### EXERCISE AIM:
The output should be every line below that includes the word "origin".

[Stored items from a collection]
^^^^^^^^^^^^^^^^
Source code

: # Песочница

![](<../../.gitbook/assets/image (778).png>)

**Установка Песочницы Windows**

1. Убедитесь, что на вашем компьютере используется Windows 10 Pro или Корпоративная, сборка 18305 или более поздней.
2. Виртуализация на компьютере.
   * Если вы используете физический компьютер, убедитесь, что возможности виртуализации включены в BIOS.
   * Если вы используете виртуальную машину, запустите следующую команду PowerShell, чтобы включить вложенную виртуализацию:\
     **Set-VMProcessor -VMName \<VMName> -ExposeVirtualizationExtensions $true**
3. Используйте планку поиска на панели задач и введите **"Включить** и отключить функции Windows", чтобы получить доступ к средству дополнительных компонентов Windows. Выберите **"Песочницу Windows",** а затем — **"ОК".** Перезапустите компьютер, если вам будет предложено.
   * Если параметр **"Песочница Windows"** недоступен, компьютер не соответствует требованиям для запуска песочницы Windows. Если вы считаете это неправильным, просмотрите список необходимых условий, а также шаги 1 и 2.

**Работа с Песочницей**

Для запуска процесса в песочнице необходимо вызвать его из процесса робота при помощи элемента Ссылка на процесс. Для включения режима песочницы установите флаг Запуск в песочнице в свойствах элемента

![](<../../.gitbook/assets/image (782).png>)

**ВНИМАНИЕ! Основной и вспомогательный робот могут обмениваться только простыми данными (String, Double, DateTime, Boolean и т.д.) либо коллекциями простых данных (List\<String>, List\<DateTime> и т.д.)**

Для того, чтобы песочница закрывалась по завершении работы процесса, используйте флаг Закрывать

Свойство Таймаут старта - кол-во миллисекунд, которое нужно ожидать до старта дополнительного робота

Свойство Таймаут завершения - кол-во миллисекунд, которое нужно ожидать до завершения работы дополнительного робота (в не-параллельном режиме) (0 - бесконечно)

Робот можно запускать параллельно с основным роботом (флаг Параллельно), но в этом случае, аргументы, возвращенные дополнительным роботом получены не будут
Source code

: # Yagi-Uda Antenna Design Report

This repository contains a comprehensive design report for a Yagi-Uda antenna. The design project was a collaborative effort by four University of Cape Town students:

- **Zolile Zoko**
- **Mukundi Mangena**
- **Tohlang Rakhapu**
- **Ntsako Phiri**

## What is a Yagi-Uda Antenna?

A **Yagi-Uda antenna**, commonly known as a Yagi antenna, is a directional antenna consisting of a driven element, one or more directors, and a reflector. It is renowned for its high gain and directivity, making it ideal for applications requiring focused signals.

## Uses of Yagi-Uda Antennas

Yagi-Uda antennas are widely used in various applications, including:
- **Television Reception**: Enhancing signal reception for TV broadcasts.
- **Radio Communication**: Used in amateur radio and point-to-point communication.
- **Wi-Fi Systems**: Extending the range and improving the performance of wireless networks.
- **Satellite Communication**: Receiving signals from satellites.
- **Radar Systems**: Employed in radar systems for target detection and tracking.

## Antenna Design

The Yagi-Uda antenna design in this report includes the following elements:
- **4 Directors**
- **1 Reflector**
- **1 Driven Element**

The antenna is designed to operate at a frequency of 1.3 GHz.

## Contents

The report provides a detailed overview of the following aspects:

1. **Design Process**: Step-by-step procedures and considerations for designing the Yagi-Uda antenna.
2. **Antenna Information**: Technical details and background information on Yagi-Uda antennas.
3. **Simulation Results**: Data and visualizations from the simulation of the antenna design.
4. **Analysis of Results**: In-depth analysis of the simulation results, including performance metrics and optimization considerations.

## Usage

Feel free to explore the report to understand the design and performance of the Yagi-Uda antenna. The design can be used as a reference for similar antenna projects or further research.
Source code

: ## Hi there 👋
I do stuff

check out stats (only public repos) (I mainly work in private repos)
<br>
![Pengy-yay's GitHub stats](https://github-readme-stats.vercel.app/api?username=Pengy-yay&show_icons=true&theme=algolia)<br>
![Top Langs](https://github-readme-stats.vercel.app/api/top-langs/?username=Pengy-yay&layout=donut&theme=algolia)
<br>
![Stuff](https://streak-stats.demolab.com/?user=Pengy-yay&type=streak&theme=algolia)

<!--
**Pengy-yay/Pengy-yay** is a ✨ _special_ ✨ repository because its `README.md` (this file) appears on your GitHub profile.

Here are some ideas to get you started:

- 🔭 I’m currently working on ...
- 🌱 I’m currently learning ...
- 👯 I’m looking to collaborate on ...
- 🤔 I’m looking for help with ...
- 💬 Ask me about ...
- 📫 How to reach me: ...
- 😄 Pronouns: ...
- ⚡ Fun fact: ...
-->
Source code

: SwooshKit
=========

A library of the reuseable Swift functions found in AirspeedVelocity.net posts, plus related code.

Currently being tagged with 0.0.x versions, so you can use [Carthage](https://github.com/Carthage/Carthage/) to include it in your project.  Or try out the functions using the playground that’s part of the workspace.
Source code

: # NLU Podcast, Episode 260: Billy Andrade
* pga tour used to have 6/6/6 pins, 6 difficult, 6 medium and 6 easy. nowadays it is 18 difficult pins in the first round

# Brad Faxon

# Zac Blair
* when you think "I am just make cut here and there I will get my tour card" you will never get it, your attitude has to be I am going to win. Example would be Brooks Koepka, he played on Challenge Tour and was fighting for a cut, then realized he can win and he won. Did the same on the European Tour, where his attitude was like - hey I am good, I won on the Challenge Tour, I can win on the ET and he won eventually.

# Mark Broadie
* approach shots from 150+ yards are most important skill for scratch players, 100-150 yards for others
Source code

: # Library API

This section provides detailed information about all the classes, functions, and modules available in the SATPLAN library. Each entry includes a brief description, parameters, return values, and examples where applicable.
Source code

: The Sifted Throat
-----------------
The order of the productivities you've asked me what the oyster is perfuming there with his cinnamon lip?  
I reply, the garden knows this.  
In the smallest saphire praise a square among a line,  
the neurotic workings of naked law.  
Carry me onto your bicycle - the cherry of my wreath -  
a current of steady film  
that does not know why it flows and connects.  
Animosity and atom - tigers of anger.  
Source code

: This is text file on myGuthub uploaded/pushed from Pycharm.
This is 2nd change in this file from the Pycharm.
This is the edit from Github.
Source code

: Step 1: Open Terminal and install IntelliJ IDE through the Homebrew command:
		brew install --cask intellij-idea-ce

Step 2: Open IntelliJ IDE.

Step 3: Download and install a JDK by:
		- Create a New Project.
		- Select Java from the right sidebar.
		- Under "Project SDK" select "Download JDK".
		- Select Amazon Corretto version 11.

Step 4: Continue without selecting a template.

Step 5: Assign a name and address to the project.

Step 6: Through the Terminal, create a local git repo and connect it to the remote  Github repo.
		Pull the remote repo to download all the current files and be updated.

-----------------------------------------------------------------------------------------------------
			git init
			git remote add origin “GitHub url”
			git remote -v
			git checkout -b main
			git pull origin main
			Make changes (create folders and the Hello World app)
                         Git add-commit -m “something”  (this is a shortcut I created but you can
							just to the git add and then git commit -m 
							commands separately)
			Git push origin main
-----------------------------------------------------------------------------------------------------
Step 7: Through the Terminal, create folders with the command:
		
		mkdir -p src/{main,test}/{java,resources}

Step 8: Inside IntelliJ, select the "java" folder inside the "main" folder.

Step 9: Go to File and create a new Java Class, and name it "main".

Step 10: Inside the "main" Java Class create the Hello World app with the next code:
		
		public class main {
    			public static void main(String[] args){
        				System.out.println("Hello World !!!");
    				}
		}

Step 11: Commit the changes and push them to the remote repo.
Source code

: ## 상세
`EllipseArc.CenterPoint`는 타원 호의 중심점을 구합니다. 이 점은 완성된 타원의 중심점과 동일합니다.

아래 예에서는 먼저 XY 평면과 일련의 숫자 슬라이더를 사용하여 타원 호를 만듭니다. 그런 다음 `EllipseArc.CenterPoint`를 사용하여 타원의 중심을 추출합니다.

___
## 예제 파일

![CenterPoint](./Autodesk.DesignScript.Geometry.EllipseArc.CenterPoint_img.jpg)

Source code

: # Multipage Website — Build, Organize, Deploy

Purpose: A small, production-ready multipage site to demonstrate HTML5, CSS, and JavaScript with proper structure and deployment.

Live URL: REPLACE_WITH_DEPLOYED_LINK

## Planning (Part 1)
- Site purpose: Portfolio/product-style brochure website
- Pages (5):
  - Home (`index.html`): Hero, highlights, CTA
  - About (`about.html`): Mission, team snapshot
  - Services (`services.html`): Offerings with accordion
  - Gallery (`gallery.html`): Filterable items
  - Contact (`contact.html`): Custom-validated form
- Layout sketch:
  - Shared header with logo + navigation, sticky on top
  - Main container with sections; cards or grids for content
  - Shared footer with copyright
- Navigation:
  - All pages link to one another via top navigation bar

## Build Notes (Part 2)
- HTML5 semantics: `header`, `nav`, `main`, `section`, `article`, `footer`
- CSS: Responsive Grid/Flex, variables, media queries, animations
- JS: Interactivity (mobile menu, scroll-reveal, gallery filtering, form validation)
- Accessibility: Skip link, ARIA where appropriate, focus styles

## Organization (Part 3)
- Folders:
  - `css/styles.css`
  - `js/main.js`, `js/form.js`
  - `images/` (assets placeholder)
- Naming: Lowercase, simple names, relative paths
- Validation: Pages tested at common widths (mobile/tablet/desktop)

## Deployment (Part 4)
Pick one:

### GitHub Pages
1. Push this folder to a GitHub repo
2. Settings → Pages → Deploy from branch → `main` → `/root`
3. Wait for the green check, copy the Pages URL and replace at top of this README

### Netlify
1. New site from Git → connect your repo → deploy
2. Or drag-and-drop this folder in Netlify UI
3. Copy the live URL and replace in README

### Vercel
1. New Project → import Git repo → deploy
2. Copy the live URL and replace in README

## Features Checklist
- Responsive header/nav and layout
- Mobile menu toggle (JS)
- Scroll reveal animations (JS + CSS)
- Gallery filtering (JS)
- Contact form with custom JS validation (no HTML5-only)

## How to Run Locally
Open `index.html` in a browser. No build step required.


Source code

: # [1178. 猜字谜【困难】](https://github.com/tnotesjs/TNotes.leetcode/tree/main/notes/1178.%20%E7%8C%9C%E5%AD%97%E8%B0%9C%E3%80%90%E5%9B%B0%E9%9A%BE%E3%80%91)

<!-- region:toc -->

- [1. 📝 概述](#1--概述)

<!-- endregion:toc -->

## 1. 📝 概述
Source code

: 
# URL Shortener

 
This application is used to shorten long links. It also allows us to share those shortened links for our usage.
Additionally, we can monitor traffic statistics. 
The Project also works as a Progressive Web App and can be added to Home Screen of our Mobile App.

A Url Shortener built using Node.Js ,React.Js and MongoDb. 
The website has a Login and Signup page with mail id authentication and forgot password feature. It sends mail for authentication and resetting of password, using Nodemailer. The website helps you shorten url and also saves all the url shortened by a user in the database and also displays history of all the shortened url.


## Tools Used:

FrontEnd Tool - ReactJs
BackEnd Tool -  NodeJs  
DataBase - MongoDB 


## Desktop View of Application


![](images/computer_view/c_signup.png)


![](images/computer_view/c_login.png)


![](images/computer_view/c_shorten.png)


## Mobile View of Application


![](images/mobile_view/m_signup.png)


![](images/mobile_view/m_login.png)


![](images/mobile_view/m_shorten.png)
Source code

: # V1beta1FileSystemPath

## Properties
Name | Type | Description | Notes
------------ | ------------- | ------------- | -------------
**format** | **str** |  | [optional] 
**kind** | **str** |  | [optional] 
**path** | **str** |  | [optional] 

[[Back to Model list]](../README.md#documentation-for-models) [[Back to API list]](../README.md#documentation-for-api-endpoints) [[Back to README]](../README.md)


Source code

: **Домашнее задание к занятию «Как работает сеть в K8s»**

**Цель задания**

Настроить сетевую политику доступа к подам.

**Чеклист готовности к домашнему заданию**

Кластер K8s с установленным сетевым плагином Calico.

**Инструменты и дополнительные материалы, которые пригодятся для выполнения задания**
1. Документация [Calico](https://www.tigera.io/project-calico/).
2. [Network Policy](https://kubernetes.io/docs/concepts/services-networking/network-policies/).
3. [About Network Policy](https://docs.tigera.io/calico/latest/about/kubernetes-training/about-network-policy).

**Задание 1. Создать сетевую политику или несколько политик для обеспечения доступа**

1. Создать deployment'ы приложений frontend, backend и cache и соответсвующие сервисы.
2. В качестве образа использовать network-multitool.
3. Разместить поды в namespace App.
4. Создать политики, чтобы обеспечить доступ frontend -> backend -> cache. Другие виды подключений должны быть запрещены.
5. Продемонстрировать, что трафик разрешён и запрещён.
^^^^^^^^^^^^^^^^
### TASK SOLUTION:
			git remote add origin “GitHub url”
			git pull origin main
			Git push origin main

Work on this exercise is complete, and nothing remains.